__What the exercise asks__:
Scan the entries below and extract each line with the word "hyperlink" in it.

__Plain-text document sources__:
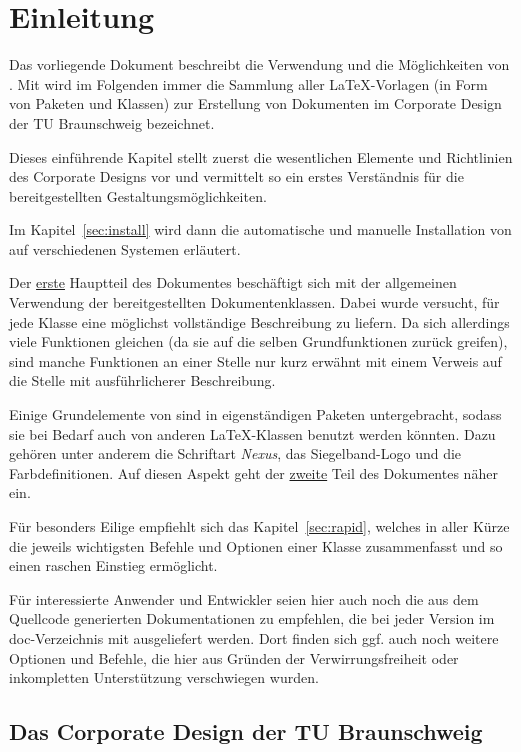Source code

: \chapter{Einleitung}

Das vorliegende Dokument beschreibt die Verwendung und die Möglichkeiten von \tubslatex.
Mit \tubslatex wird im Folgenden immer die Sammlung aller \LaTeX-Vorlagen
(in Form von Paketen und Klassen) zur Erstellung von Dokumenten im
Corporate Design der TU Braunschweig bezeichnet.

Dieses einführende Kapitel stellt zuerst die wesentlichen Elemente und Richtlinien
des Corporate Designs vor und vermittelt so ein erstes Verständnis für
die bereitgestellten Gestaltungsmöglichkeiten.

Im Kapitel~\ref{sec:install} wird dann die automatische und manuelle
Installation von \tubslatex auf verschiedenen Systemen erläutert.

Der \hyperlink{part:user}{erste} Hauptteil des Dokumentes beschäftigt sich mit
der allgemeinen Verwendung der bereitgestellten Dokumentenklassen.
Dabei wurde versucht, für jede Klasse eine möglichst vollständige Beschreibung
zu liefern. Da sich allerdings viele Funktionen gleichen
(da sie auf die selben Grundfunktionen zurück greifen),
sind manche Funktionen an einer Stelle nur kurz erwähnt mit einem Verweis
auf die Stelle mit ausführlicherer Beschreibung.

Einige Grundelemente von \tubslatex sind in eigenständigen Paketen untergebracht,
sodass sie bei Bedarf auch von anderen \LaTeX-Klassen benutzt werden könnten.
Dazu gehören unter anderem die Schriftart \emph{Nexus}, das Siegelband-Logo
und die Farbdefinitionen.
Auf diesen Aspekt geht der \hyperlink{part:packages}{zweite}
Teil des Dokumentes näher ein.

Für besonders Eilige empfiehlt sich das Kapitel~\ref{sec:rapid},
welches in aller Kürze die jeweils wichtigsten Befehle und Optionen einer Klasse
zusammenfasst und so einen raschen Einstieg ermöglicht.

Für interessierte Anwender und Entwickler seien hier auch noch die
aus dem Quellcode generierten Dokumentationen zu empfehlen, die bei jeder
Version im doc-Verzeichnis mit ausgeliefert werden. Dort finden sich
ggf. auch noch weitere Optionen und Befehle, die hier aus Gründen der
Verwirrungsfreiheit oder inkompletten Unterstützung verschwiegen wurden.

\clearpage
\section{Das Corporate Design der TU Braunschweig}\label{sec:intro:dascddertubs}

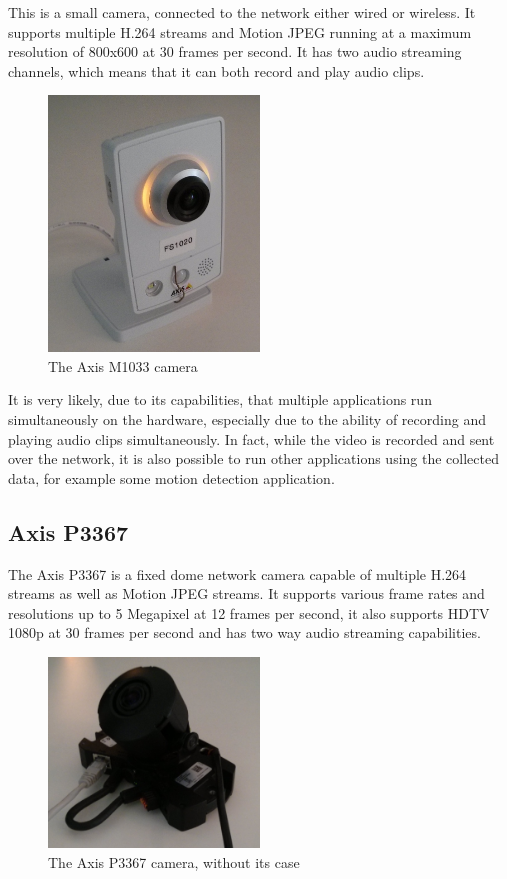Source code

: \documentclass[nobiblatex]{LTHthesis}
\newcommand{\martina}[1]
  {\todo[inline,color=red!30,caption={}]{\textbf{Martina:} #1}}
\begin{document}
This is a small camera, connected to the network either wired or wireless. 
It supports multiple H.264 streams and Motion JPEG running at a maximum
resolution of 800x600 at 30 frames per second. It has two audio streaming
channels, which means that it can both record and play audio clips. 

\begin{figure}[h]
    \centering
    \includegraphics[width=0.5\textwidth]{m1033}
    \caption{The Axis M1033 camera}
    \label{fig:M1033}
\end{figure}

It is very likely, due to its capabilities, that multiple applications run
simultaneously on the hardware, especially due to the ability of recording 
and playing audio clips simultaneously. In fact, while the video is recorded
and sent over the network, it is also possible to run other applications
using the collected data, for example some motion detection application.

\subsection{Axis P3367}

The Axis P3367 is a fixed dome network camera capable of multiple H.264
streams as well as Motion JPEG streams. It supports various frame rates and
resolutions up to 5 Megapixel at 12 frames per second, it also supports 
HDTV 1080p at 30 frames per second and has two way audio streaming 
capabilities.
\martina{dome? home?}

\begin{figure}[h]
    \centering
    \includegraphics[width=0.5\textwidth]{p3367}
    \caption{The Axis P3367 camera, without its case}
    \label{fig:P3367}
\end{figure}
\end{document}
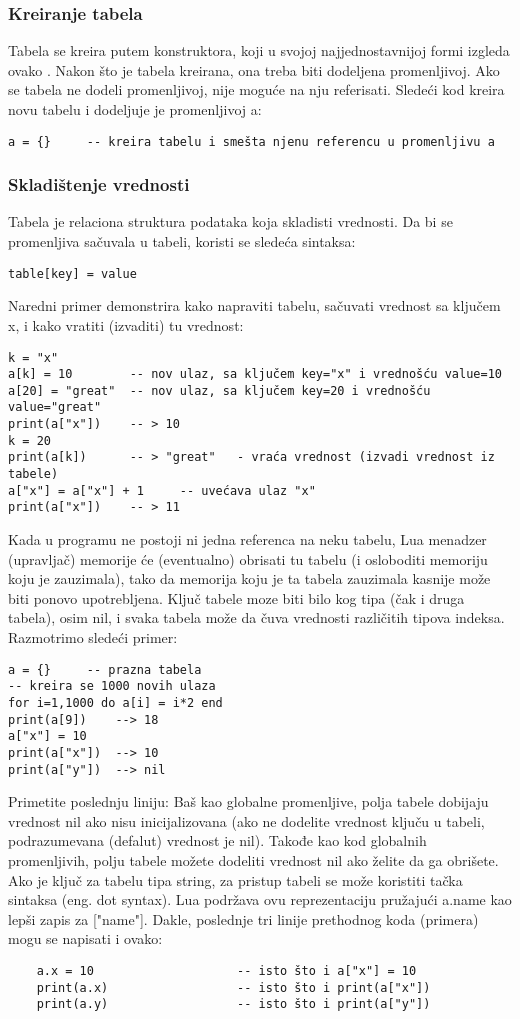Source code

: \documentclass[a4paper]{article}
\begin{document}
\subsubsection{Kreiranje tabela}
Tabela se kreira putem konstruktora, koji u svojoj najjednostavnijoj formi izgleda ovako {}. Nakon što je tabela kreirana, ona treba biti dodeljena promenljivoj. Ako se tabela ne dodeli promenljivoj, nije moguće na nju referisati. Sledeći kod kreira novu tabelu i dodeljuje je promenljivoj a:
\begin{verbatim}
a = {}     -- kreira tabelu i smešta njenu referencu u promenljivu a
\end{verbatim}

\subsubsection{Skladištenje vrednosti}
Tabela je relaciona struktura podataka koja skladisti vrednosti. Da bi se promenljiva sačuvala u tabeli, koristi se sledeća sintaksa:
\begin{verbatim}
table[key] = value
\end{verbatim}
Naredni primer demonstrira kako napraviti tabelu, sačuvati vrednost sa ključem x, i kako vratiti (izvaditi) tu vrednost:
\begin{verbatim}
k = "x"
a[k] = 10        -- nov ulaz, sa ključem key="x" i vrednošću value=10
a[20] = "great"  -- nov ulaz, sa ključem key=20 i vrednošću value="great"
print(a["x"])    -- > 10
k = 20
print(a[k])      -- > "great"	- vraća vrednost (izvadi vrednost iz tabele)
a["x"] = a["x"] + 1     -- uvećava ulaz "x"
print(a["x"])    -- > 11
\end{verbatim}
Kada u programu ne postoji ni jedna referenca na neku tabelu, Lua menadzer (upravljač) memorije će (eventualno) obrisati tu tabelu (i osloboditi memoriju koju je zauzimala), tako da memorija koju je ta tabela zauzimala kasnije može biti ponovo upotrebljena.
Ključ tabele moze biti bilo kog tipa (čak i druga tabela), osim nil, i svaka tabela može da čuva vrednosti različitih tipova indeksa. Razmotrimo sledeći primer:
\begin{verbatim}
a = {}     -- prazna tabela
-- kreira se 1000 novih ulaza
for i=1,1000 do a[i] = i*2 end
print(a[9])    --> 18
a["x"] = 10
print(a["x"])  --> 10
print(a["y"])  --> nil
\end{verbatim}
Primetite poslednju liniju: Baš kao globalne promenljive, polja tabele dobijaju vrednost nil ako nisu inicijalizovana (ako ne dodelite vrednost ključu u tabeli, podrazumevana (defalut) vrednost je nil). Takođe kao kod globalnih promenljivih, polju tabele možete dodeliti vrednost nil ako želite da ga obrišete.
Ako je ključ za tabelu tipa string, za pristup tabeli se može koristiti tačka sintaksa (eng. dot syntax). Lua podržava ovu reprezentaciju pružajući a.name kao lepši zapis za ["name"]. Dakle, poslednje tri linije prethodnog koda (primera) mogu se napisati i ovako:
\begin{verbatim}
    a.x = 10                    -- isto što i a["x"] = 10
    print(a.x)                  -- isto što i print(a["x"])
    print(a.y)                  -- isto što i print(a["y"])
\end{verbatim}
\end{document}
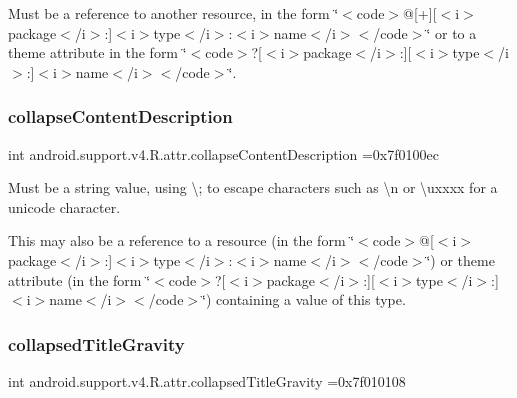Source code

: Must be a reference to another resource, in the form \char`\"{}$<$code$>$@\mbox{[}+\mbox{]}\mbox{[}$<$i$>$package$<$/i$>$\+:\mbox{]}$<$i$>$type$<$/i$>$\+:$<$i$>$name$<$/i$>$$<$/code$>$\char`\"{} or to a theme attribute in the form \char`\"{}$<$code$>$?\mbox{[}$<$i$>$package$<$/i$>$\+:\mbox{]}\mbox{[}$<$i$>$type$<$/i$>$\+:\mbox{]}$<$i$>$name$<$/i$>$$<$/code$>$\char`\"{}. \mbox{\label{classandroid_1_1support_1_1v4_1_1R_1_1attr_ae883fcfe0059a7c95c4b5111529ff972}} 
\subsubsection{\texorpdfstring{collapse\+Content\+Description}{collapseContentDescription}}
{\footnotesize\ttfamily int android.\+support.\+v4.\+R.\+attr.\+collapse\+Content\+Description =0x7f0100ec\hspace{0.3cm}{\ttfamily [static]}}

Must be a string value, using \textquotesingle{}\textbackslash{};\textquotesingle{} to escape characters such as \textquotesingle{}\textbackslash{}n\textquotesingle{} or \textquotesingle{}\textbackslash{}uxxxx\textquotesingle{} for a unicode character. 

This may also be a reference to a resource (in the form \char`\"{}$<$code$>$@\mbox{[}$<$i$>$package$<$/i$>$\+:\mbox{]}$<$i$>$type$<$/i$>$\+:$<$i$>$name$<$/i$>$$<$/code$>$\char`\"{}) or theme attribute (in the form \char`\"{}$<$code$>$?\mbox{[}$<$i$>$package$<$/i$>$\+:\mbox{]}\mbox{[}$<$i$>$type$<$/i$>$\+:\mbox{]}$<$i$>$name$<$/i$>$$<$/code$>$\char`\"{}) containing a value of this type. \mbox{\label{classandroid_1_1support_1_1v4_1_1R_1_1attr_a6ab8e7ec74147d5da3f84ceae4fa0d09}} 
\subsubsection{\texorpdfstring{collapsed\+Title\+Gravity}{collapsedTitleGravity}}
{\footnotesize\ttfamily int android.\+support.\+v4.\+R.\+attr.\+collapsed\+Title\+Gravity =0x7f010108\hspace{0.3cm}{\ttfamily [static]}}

__Output of the task__:
Der \hyperlink{part:user}{erste} Hauptteil des Dokumentes beschäftigt sich mit
Auf diesen Aspekt geht der \hyperlink{part:packages}{zweite}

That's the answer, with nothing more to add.